There was a time when I lived and worked in Hollywood. For ten years in fact. You could say that in many ways I did a lot of growing up and certainly learned a whole lot about the entertainment industry. I met and befriended some of the most intelligent, funny, driven people I have ever met in my life. I learned the ropes of Hollywood and had a very nice office on the oldest studio lot in LA. I shared a cigarette with Larry Charles, chatted with Terrence Mallick and Allan Ball. My office was across the hall from the offices of Jodie Foster and John Cusack. It was a wonderful time in my life.

In March, 2012, I decided to take a rare life opportunity and move to Israel for awhile. I needed a change of scenery. Would I miss Hollywood? Would I wind up out of the loop?

Turns out I picked a great time – the 21st century – to continue to work within the entertainment industry but to live 9,000 miles away in a more peaceful environment.

Israel? More peaceful?

Yes, for me it is. I love the creative energy of Hollywood, the palpable excitement in the air of so many possibilities, of such ambition.
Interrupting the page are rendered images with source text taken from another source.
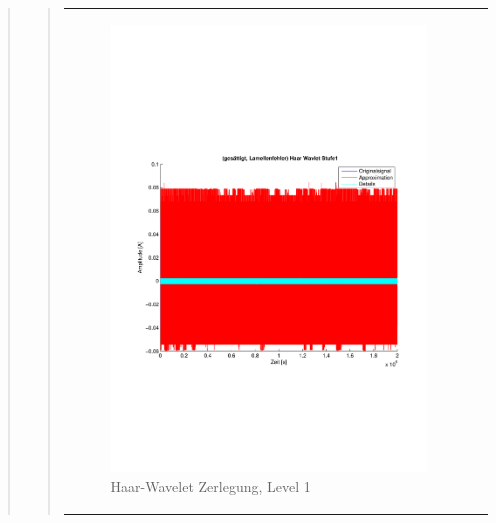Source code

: \begin{quote}
\begin{quote}
\begin{center}
\begin{tabular}{ll}
\begin{minipage}{0.6\textwidth}
                        \begin{figure}[H]
                            \label{fig:}
                            \includegraphics[scale=0.4, trim = 2cm 6cm 1cm
                            7.5cm,
                            clip]{./Bilder/Termin8/lamellenfehler_gesaettigt_Haar_Wavlet_lvl_1}
                            \caption{Haar-Wavelet Zerlegung, Level 1}
                        \end{figure}
    
                    \end{minipage}
                    \begin{minipage}{0.6\textwidth}
    

\end{minipage}
\end{tabular}
\end{center}
\end{quote}
\end{quote}

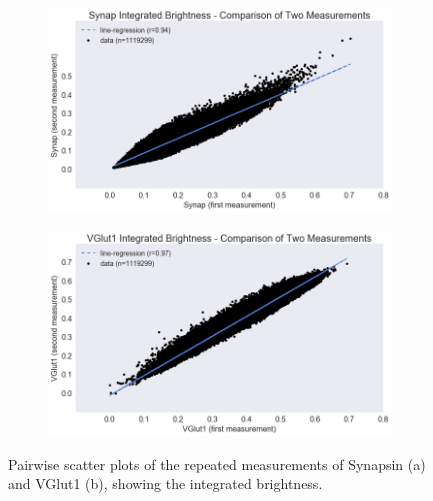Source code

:\documentclass{article}
\begin{document}
\begin{figure}
  \centering 
  \begin{subfigure}{\textwidth}
    \includegraphics[width=\textwidth]{figures/data_check01.png}
    \caption{}
    \label{fig:figure2a}
  \end{subfigure}
  \begin{subfigure}{\textwidth}
    \includegraphics[width=\textwidth]{figures/data_check02.png}
    \caption{}
    \label{fig:figure2b}
  \end{subfigure}

  \caption{Pairwise scatter plots of the repeated measurements of Synapsin (a) and VGlut1 (b), showing the integrated brightness.}
  \label{fig:figure2}
\end{figure}
\end{document}
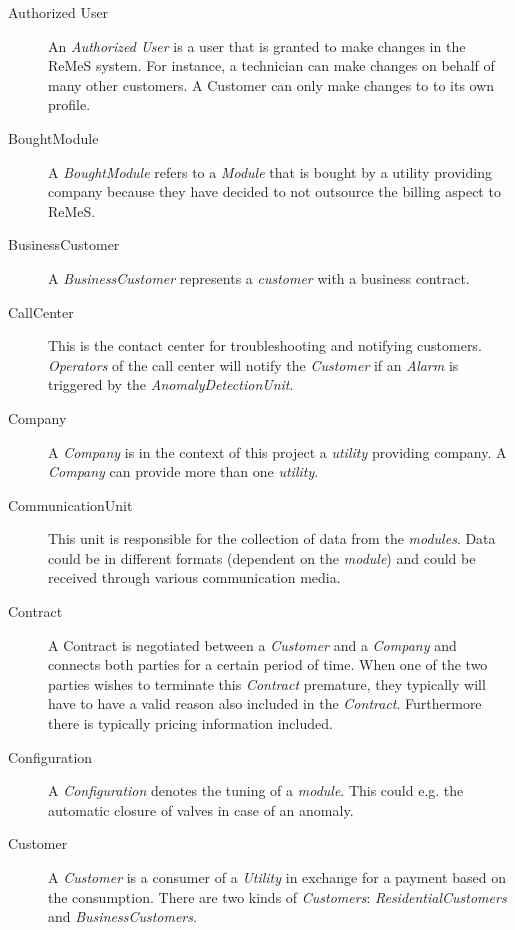 \begin{description}
\item[Authorized User] An \emph{Authorized User} is a user that is granted to
make changes in the ReMeS system. For instance, a technician can make changes
on behalf of many other customers. A Customer can only make changes to to its
own profile.

\item[BoughtModule] A \emph{BoughtModule} refers to a \emph{Module} that is
bought by a utility providing company because they have decided to not outsource
the billing aspect to ReMeS.

\item[BusinessCustomer] A \emph{BusinessCustomer} represents a \emph{customer}
with a business contract. 

\item[CallCenter] This is the contact center for troubleshooting and notifying
customers. \emph{Operators} of the call center will notify the \emph{Customer}
if an \emph{Alarm} is triggered by the \emph{AnomalyDetectionUnit}.

\item[Company] A \emph{Company} is in the context of this project a
\emph{utility} providing company. A \emph{Company} can provide more than one
\emph{utility}.

\item[CommunicationUnit] This unit is responsible for the collection of data
from the \emph{modules}. Data could be in different formats (dependent on
the \emph{module}) and could be received through various communication media.

\item[Contract] A Contract is negotiated between a \emph{Customer} and a
\emph{Company} and connects both parties for a certain period of
time. When one of the two parties wishes to terminate this \emph{Contract}
premature, they typically will have to have a valid reason also included in the
\emph{Contract}. Furthermore there is typically pricing information included.

\item[Configuration] A \emph{Configuration} denotes the tuning of a
\emph{module}. This could e.g. the automatic closure of valves in case of an
anomaly.

\item[Customer] A \emph{Customer} is a consumer of a \emph{Utility} in exchange
for a payment based on the consumption. There are two kinds of
\emph{Customers}: \emph{ResidentialCustomers} and \emph{BusinessCustomers}.


\end{description}
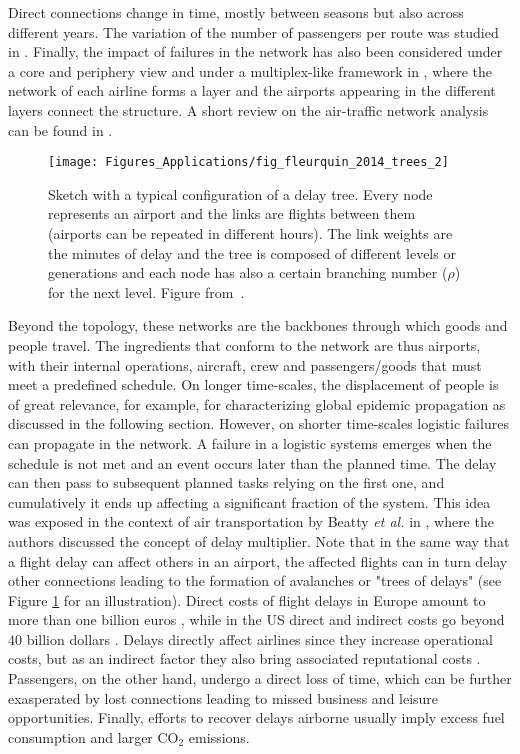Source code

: Direct connections change in time, mostly between seasons but also across different years. The variation of the number of passengers per route was studied in \cite{gautreau_2009_microdynamics,zhang_2010_evolution}. Finally, the impact of failures in the network has also been considered under a core and periphery view \cite{verma_2014_revealing} and under a multiplex-like framework in \cite{cardillo_2013_modeling}, where the network of each airline forms a layer and the airports appearing in the different layers connect the structure. A short review on the air-traffic network analysis can be found in \cite{zanin_2013_modelling}.

\begin{figure}
\centering
\texttt{[image: Figures\_Applications/fig\_fleurquin\_2014\_trees\_2]}
\caption{Sketch with a typical configuration of a delay tree. Every node represents an airport and the links are flights between them (airports can be repeated in different hours). The link weights are the minutes of delay and the tree is composed of different levels or generations and each node has also a certain branching number ($\rho$) for the next level.  Figure from~\cite{fleurquin_2014_trees}. \label{fig:fleurquin_2014_trees_2}}
\end{figure}

Beyond the topology, these networks are the backbones through which goods and people travel. The ingredients that conform to the network are thus airports, with their internal operations, aircraft, crew and passengers/goods that must meet a predefined schedule. On longer time-scales, the displacement of people is of great relevance, for example, for characterizing global epidemic propagation \cite{hufnagel_2004_forecast} as discussed in the following section. However, on shorter time-scales logistic failures can propagate in the network. A failure in a logistic systems emerges when the schedule is not met and an event occurs later than the planned time. The delay can then pass to subsequent planned tasks relying on the first one, and cumulatively it ends up affecting a significant fraction of the system. This idea was exposed in the context of air transportation by Beatty {\it et al.} in \cite{beatty_1998_preliminary}, where the authors discussed the concept of delay multiplier. Note that in the same way that a flight delay can affect others in an airport, the affected flights can in turn delay other connections leading to the formation of avalanches or "trees of delays" \cite{fleurquin_2014_trees} (see Figure \ref{fig:fleurquin_2014_trees_2} for an illustration). Direct costs of flight delays in Europe amount to more than one billion euros \cite{cook_2011_european}, while in the US direct and indirect costs go beyond $40$ billion dollars \cite{joint_2008_your}. Delays directly affect airlines since they increase operational costs, but as an indirect factor they also bring associated reputational costs \cite{folkes_1987_field,mayer_2003_network}. Passengers, on the other hand, undergo a direct loss of time, which can be further exasperated by lost connections leading to missed business and leisure opportunities. Finally, efforts to recover delays airborne usually imply excess fuel consumption and larger CO$_2$ emissions.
But after some time, I wanted an environment that was outside of that particular bell jar. I wanted some fresh, new air. I wanted to be able to go to a café and NOT run into ten other writers, working away.

I wanted to get to know creatives and writers in Israel and bring them to the fore while maintaining my relationships in Hollywood. I wanted to see what (and who) else was out there.

What I have found in Israel has been remarkable. The creativity here is literally off the hook. So many stories, so much talent. The Tel Aviv Writer’s Salon is full to overflowing every week with writers eager to express themselves. We already have enough material to publish a collection of our flash fiction in 2014.

One of the most amazing things that I love about the creative environment in Israel is that writers, directors and producers are much easier to access and very happy to share their experiences.

I have hung out with one of Israel’s most successful female producers, Anat Assoulin (Nina’s Tragedies) and talked shop. I have a coffee date lined up with Avi Gavison, the writer of Nina and also with Aharon Keshales one of the writer/directors of Big Bad Wolves, an Israeli film that is currently sweeping festivals all over the world.

Gone are the six layers of assistants and “people” necessary to gain access to these talented filmmakers. In Israel, filmmakers are happy to discuss their work and share their experiences.

Because of the internet and Skype, I maintain the same relationships with agents, managers, producers and writers that I knew in LA. I find that my connections have been roundly supportive and interested in my experiences in Israel. I have sent a handful of Israeli writer’s scripts to contacts in Los Angeles, who well aware that the talent in Israel is formidable and that is has only begun to be tapped.

I am so grateful that I live in time when my business is a global village, and in which I have the opportunity to work with and connect talent from all over the world. I like to be an emissary for the talent in Israel, and the creative scene here. And I like to maintain friendships and relationships in Hollywood at the click of a button.

Can you have your sabich and eat it too? I am. I get to work with Israeli writers and dip into the excitement of Hollywood and creativity every day. Then I get to walk down the street in my neighborhood and buy some nana for tea later, and practice my Hebrew at my favorite bakery. What a world and what a time to be alive in it.